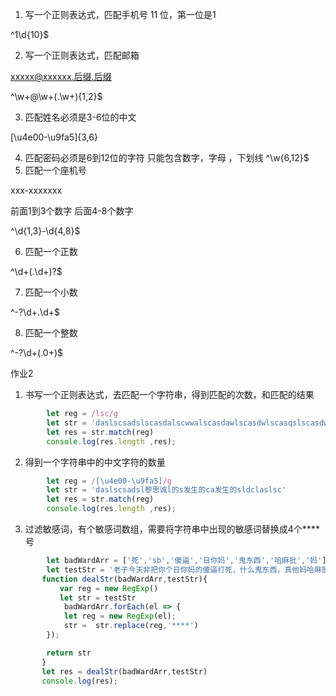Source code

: 1. 写一个正则表达式，匹配手机号
11 位，第一位是1

^1\d{10}$

2. 写一个正则表达式，匹配邮箱

xxxxx@xxxxxx.后缀.后缀

^\w+@\w+(\.\w+){1,2}$

3. 匹配姓名必须是3-6位的中文

[\u4e00-\u9fa5]{3,6}

4. 匹配密码必须是6到12位的字符 只能包含数字，字母 ，下划线
^\w{6,12}$
5. 匹配一个座机号

xxx-xxxxxxx

前面1到3个数字 后面4-8个数字

^\d{1,3}-\d{4,8}$

6. 匹配一个正数

^\d+(\.\d+)?$

7. 匹配一个小数

^-?\d+\.\d+$

8. 匹配一个整数

^-?\d+(\.0+)$


作业2

1. 书写一个正则表达式，去匹配一个字符串，得到匹配的次数，和匹配的结果

```js
        let reg = /lsc/g
        let str = 'daslscsadslscasdalscwwalscasdawlscasdwlscasqslscasdwaslcsaslscasldclaslsc'
        let res = str.match(reg)
        console.log(res.length ,res);
```

2. 得到一个字符串中的中文字符的数量

```js
        let reg = /[\u4e00-\u9fa5]/g
        let str = 'daslscsadsl黎思诚l的s发生的ca发生的sldclaslsc'
        let res = str.match(reg)
        console.log(res.length ,res);
```

3. 过滤敏感词，有个敏感词数组，需要将字符串中出现的敏感词替换成4个****号

```js
        let badWardArr = ['死','sb','傻逼','日你妈','鬼东西','哈麻批','妈'];
        let testStr = '老子今天非把你个日你妈的傻逼打死，什么鬼东西，真他妈哈麻批';
       function dealStr(badWardArr,testStr){
           var reg = new RegExp()
           let str = testStr
            badWardArr.forEach(el => {
            let reg = new RegExp(el);
            str =  str.replace(reg,'****')
        });

        return str
       }
       let res = dealStr(badWardArr,testStr)
       console.log(res);
```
◆ ◆ ◆ ◆
** PROBLEM STATEMENT **
Working from the records above, tally the lines that contain "RegExp" and give only the total.

** EXERCISE ANSWER **
2